Offered with either a less-than-eager four-cylinder engine or fuel-inefficient V6, this front-drive ride is now in its fourth and final generation (the following year is its last year of production).
For a car that looks this good on the outside, the poor interior quality and lack of visibility make time spent in the cabin much less appealing. Like many products that have failed to receive regular attention, it has been eclipsed (pardon the pun) by a new breed of higher-quality, affordable cars.
The last update two years earlier consisted of a facelifted grille to help the car resemble Mitsu’s cult street machine, the Lancer Evolution. For 2011, changes consist of a reduced MSRP, standard alloy wheels, leather-covered heated front seats and a power-adjustable driver's seat in the GS Sport.

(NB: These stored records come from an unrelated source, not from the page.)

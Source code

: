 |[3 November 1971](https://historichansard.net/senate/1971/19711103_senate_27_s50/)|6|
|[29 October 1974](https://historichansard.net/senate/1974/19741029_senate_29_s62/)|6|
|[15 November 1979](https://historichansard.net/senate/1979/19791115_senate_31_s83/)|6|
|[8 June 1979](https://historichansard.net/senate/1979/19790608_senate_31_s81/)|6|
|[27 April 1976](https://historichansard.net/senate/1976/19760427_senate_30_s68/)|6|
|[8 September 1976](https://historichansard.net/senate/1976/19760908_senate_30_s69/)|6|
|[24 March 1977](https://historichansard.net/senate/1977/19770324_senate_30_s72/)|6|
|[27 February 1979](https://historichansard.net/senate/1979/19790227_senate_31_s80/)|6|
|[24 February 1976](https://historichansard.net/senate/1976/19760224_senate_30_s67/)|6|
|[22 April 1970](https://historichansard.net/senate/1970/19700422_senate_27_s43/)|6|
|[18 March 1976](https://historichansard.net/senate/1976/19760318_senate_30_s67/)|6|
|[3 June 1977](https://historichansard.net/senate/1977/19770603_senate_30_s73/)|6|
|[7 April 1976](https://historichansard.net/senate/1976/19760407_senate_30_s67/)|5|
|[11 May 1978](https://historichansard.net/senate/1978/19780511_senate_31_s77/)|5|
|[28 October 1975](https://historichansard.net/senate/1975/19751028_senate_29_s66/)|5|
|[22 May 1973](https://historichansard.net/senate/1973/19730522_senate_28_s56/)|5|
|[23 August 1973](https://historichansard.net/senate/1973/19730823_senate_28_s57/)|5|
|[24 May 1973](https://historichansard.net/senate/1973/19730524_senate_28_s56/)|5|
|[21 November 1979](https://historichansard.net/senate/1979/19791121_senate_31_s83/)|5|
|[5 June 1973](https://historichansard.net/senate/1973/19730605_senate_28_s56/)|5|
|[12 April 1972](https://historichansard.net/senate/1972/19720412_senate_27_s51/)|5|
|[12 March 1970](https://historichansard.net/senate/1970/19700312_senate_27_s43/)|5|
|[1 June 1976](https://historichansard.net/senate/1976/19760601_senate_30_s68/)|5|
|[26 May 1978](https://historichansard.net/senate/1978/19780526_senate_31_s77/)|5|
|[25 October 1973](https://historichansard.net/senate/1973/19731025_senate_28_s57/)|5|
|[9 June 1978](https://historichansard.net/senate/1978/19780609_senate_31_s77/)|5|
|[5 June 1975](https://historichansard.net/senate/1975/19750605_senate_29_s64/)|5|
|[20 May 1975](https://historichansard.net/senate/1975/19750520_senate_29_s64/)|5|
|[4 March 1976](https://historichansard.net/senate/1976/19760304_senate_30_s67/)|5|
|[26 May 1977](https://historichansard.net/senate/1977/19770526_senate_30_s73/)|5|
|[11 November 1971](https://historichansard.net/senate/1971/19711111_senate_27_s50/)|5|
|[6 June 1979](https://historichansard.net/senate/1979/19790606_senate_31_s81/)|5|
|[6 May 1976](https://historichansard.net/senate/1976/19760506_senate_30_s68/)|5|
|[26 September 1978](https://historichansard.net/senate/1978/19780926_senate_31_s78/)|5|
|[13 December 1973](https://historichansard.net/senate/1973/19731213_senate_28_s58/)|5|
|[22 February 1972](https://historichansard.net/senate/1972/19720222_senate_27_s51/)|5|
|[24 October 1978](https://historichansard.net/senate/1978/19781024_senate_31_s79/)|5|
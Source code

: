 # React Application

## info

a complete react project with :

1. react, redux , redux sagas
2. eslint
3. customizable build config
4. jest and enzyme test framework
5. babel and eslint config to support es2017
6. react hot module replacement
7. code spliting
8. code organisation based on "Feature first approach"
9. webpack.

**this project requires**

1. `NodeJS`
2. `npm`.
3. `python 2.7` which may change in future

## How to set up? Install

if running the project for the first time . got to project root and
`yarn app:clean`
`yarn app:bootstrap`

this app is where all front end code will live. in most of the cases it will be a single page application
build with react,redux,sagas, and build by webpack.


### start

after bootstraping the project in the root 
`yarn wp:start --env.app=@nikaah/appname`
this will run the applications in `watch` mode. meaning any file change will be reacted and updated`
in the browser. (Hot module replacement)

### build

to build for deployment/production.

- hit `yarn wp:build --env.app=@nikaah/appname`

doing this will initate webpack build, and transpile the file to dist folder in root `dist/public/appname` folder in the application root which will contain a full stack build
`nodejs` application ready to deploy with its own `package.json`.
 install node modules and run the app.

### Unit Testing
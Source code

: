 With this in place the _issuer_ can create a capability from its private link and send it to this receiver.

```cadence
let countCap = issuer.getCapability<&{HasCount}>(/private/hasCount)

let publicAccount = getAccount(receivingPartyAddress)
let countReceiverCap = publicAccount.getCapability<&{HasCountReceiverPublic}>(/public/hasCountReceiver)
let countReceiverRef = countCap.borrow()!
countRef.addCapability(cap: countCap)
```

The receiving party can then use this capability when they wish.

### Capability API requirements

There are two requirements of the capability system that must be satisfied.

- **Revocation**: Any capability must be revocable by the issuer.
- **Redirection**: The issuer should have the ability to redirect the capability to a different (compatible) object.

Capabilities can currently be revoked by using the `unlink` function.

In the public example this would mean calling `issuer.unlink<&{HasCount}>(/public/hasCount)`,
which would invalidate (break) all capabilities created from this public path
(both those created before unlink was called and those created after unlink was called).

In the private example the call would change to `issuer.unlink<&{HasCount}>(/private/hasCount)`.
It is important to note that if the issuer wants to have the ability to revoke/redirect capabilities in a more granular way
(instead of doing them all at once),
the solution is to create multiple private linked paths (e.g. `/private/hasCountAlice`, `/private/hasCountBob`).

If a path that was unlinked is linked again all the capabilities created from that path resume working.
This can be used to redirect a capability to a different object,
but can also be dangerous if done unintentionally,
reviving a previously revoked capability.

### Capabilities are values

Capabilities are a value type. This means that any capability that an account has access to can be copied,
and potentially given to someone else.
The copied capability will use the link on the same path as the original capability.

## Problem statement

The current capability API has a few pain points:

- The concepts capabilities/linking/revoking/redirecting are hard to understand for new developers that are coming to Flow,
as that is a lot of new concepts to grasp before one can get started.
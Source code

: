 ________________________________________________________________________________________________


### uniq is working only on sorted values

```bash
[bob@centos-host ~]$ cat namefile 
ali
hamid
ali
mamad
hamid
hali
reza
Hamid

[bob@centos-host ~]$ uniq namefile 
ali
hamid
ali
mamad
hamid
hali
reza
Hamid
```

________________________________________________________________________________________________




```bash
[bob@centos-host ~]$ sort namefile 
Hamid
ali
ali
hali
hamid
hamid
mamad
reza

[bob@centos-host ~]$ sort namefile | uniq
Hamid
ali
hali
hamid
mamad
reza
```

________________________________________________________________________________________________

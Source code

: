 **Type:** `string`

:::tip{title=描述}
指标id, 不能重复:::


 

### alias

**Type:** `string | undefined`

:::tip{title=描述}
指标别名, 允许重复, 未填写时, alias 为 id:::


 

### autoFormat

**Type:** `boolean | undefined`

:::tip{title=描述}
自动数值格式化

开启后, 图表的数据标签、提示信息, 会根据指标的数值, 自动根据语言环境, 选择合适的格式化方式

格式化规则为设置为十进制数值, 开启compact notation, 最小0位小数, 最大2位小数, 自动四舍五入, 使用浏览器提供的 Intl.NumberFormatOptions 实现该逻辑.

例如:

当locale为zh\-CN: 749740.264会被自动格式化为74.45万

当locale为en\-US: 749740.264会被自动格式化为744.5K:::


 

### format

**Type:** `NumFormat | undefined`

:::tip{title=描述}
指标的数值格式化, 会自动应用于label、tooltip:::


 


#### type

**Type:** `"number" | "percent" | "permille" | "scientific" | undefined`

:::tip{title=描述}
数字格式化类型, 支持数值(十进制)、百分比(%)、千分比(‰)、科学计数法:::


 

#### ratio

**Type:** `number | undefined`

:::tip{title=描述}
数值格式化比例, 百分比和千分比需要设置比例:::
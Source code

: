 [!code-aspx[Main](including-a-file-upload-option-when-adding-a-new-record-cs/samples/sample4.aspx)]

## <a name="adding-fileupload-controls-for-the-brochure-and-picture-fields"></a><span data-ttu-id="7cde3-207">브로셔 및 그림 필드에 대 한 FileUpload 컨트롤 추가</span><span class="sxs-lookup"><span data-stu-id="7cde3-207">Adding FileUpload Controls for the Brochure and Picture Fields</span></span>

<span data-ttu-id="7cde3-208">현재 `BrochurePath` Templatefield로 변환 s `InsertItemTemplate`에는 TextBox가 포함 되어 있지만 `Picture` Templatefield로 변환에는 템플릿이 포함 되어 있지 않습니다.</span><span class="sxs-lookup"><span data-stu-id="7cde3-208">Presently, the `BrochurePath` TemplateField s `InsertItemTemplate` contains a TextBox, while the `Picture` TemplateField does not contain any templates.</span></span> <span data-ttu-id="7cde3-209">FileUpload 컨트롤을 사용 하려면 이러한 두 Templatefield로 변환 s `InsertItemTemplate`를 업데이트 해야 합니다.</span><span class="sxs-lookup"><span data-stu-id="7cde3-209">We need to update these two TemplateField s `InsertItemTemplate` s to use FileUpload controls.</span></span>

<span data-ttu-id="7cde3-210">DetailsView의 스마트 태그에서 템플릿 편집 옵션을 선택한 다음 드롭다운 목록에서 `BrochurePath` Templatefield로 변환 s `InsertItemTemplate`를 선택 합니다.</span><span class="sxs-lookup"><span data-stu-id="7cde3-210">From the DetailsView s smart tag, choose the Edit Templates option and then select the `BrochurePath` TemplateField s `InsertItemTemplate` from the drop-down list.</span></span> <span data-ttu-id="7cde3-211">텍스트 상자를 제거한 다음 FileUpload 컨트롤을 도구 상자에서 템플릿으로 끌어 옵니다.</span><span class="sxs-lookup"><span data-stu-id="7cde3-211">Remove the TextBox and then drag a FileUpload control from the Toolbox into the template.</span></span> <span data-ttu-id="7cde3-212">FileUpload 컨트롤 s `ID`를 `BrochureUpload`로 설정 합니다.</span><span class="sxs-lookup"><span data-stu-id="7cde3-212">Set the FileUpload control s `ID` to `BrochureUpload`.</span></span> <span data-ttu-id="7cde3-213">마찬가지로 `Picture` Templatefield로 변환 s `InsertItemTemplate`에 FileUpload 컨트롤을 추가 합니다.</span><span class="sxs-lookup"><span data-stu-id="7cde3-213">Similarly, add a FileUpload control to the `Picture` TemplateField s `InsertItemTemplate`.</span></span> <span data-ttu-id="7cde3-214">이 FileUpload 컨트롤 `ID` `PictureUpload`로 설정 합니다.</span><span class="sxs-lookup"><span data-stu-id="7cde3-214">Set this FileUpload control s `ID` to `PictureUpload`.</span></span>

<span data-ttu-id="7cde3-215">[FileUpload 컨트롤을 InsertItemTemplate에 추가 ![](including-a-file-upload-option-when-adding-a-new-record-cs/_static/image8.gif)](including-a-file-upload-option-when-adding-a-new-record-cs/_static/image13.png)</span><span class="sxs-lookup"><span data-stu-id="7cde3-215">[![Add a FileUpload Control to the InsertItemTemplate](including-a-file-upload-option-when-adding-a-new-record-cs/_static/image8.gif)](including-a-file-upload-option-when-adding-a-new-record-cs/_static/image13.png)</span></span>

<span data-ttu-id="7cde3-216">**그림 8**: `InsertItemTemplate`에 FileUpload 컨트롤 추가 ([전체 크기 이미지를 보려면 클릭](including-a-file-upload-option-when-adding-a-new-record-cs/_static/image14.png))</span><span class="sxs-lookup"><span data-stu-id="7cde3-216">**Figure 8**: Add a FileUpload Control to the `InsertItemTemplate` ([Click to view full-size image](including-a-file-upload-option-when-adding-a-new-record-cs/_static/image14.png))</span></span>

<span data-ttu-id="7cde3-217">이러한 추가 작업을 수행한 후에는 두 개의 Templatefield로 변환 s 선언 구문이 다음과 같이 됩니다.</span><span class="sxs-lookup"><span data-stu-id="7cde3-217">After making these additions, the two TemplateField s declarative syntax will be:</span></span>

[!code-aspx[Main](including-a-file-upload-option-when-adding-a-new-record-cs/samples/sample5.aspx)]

Sadly, the GT is no longer available with a manual transmission, although all 2011 coupes have blacked-out roof panels, meant to evoke the first Eclipse model.
Available as either a coupe or convertible (called “Spyder”), the 2011 Mitsubishi Eclipse comes in GS, GS Sport or GT trims.
The coupe is offered in GS and GS Sport, powered by a 162-horsepower, 2.4-liter, four-cylinder engine with an available five-speed manual or four-speed automatic transmission; the automatic transmission is standard on the GS Sport. A 265-hp, 3.8-liter V6 propels the GT models. The Eclipse Spyder, whose power top comes with a heated glass rear window, is only offered in GS Sport and GT trims.
The EPA rates the 2011 Mitsubishi Eclipse with a 2.4-liter engine and either the manual or automatic transmission at 20 mpg city, 28 highway and 23 mixed. V6 models (offered with only an automatic) get 17/25/20.